Configure ADF pipeline with Data flow activity
On this page
- Create a new pipeline
- Configure source
- Configure sink
- Debug pipeline in ADF
- Validate result in CluedIn
This guide provides step-by-step instructions for configuring an Azure Data Factory (ADF) Data flow activity to send data to CluedIn. This integration enables seamless data transfer from your Azure Data Lake (or other sources) to CluedIn using a private endpoint.
The Data flow activity in ADF is ideal when data transformations such as aggregation, filtering, or applying complex business logic are required before sending data to CluedIn.
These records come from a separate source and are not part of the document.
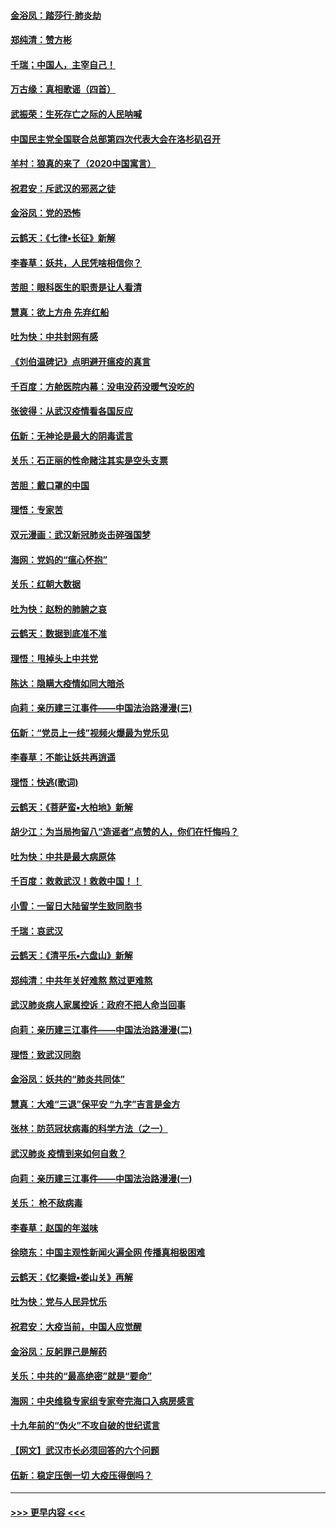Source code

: #### [金浴凤：踏莎行‧肺炎劫](../pages/nsc993/n11858227.md?t=02102231) 
#### [郑纯清：赞方彬](../pages/nsc993/n11856803.md?t=02102231) 
#### [千瑞；中国人，主宰自己！](../pages/nsc993/n11856793.md?t=02102231) 
#### [万古缘：真相歌谣（四首）](../pages/nsc993/n11856263.md?t=02102231) 
#### [武振荣：生死存亡之际的人民呐喊](../pages/nsc993/n11856256.md?t=02102231) 
#### [中国民主党全国联合总部第四次代表大会在洛杉矶召开](../pages/nsc993/n11856344.md?t=02102231) 
#### [羊村：狼真的来了（2020中国寓言）](../pages/nsc993/n11856229.md?t=02102231) 
#### [祝君安：斥武汉的邪恶之徒](../pages/nsc993/n11855861.md?t=02102231) 
#### [金浴凤：党的恐怖](../pages/nsc993/n11855849.md?t=02102231) 
#### [云鹤天：《七律▪长征》新解](../pages/nsc993/n11855479.md?t=02102231) 
#### [李春草：妖共，人民凭啥相信你？](../pages/nsc993/n11855196.md?t=02102231) 
#### [苦胆：眼科医生的职责是让人看清](../pages/nsc993/n11853840.md?t=02102231) 
#### [慧真：欲上方舟 先弃红船](../pages/nsc993/n11853483.md?t=02102231) 
#### [吐为快：中共封网有感](../pages/nsc993/n11852575.md?t=02102231) 
#### [《刘伯温碑记》点明避开瘟疫的真言](../pages/nsc993/n11852128.md?t=02102231) 
#### [千百度：方舱医院内幕：没电没药没暖气没吃的](../pages/nsc993/n11850211.md?t=02102231) 
#### [张彼得：从武汉疫情看各国反应](../pages/nsc993/n11850102.md?t=02102231) 
#### [伍新：无神论是最大的阴毒谎言](../pages/nsc993/n11846129.md?t=02102231) 
#### [关乐：石正丽的性命赌注其实是空头支票](../pages/nsc993/n11846109.md?t=02102231) 
#### [苦胆：戴口罩的中国](../pages/nsc993/n11845576.md?t=02102231) 
#### [理悟：专家苦](../pages/nsc993/n11845564.md?t=02102231) 
#### [双元漫画：武汉新冠肺炎击碎强国梦](../pages/nsc993/n11843320.md?t=02102231) 
#### [海网：党妈的“瘟心怀抱”](../pages/nsc993/n11840740.md?t=02102231) 
#### [关乐：红朝大数据](../pages/nsc993/n11840675.md?t=02102231) 
#### [吐为快：赵粉的肺腑之哀](../pages/nsc993/n11840618.md?t=02102231) 
#### [云鹤天：数据到底准不准](../pages/nsc993/n11840325.md?t=02102231) 
#### [理悟：甩掉头上中共党](../pages/nsc993/n11838826.md?t=02102231) 
#### [陈达：隐瞒大疫情如同大暗杀](../pages/nsc993/n11838771.md?t=02102231) 
#### [向莉：亲历建三江事件——中国法治路漫漫(三)](../pages/nsc993/n11831825.md?t=02102231) 
#### [伍新：“党员上一线”视频火爆最为党乐见](../pages/nsc993/n11838200.md?t=02102231) 
#### [李春草：不能让妖共再逍遥](../pages/nsc993/n11838102.md?t=02102231) 
#### [理悟：快逃(歌词)](../pages/nsc993/n11838083.md?t=02102231) 
#### [云鹤天：《菩萨蛮▪大柏地》新解](../pages/nsc993/n11838059.md?t=02102231) 
#### [胡少江：为当局拘留八“造谣者”点赞的人，你们在忏悔吗？](../pages/nsc993/n11836801.md?t=02102231) 
#### [吐为快：中共是最大病原体](../pages/nsc993/n11836748.md?t=02102231) 
#### [千百度：救救武汉！救救中国！！](../pages/nsc993/n11836145.md?t=02102231) 
#### [小雪：一留日大陆留学生致同胞书](../pages/nsc993/n11834624.md?t=02102231) 
#### [千瑞：哀武汉](../pages/nsc993/n11833647.md?t=02102231) 
#### [云鹤天：《清平乐▪六盘山》新解](../pages/nsc993/n11833611.md?t=02102231) 
#### [郑纯清：中共年关好难熬 熬过更难熬](../pages/nsc993/n11833489.md?t=02102231) 
#### [武汉肺炎病人家属控诉：政府不把人命当回事](../pages/nsc993/n11833205.md?t=02102231) 
#### [向莉：亲历建三江事件——中国法治路漫漫(二)](../pages/nsc993/n11829102.md?t=02102231) 
#### [理悟：致武汉同胞](../pages/nsc993/n11831522.md?t=02102231) 
#### [金浴凤：妖共的“肺炎共同体”](../pages/nsc993/n11829448.md?t=02102231) 
#### [慧真：大难“三退”保平安 “九字”吉言是金方](../pages/nsc993/n11829501.md?t=02102231) 
#### [张林：防范冠状病毒的科学方法（之一）](../pages/nsc993/n11828618.md?t=02102231) 
#### [武汉肺炎 疫情到来如何自救？](../pages/nsc993/n11827632.md?t=02102231) 
#### [向莉：亲历建三江事件——中国法治路漫漫(一)](../pages/nsc993/n11827190.md?t=02102231) 
#### [关乐： 枪不敌病毒](../pages/nsc993/n11826746.md?t=02102231) 
#### [李春草：赵国的年滋味](../pages/nsc993/n11826321.md?t=02102231) 
#### [徐晓东：中国主观性新闻火遍全网 传播真相极困难](../pages/nsc993/n11826508.md?t=02102231) 
#### [云鹤天：《忆秦娥▪娄山关》再解](../pages/nsc993/n11824682.md?t=02102231) 
#### [吐为快：党与人民异忧乐](../pages/nsc993/n11824660.md?t=02102231) 
#### [祝君安：大疫当前，中国人应觉醒](../pages/nsc993/n11821946.md?t=02102231) 
#### [金浴凤：反躬罪己是解药](../pages/nsc993/n11820280.md?t=02102231) 
#### [关乐：中共的“最高绝密”就是“要命”](../pages/nsc993/n11816946.md?t=02102231) 
#### [海网：中央维稳专家组专家夸完海口入病房感言](../pages/nsc993/n11815138.md?t=02102231) 
#### [十九年前的“伪火”不攻自破的世纪谎言](../pages/nsc993/n11813238.md?t=02102231) 
#### [【网文】武汉市长必须回答的六个问题](../pages/nsc993/n11813848.md?t=02102231) 
#### [伍新：稳定压倒一切 大疫压得倒吗？](../pages/nsc993/n11812634.md?t=02102231) 

----
#### [ >>> 更早内容 <<< ](../indexes/nsc993-earlier.md)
If no transformations are needed, use the Copy data activity instead.
Prerequisites
-
Configure a private link service between ADF and CluedIn as described in Configure ADF with private link.
-
Ensure your data is available within Azure, commonly stored in Azure Data Lake or Blob Storage.
-
Create an ingestion endpoint and authorization token in CluedIn as described in Add ingestion endpoint.
Configuring an ADF pipeline with the Data flow activity consists of 4 steps:
Create a new pipeline
-
On the Azure Data Factory home page, select New > Pipeline.
-
In the Activities pane, expand the Move and transform category, and then drag the Data flow activity to the pipeline canvas.
-
Select the new Data flow activity on the canvas, and then go to the Settings tab to edit its details.
Configure source
-
Next to the Data flow field, select + New.
-
Select Add Source.
-
On the Source Settings tab, do the following:
-
Enter the Output stream name.
-
In Source type, select Dataset.
-
Next to the Dataset dropdown list, select + New.
-
-
In the New dataset pane, select your data stored within an Azure storage account (for example, Azure Data Lake Storage Gen2). Then, select Continue.
-
In the Select format pane, select DelimitedText, and then select Continue.
-
In the Set properties pane, enter the name for the dataset. Then, expand the Linked service dropdown list, and select + New.
-
Configure the service details:
-
Name – enter the name for your linked service.
-
Account selection method – select From Azure subscription.
-
Azure subscription – select the subscription of your Azure Data Lake.
-
Storage account name – select the name of your Azure Data Lake storage account.
-
-
Test the connection and then create the new linked service.
-
On the Set properties pane, in the File path section, add the path to the appropriate folder/file within your Azure Data Lake.
-
Select OK.
Configure sink
-
Next to the data source, select the plus icon, and then find and select Sink.
-
On the Sink tab, do the following:
-
Enter the Output stream name.
-
In Incoming stream, make sure the data source created in the previous step is selected.
-
In Sink type, select Dataset.
-
Next to the Dataset dropdown list, select + New.
-
-
In the New dataset pane, find and select REST, and then select Continue.
-
In the Set properties pane, enter the name for the dataset. Then, expand the Linked service dropdown list and select + New.
-
Configure the service details:
-
Name – enter the name for your linked service.
-
Base URL – enter the URL of the ingestion endpoint in CluedIn. You can find this URL in the data set that you created for ingesting data into CluedIn. For more information, see Send data.
-
Authentication type – select Anonymous.
-
Auth headers – add a new header with the following details:
-
Name – enter Authorization.
-
Value – enter Bearer, add a space, and then paste the token from CluedIn. You can find the token in CluedIn by going to Administration > API Tokens. For more information, see Send data.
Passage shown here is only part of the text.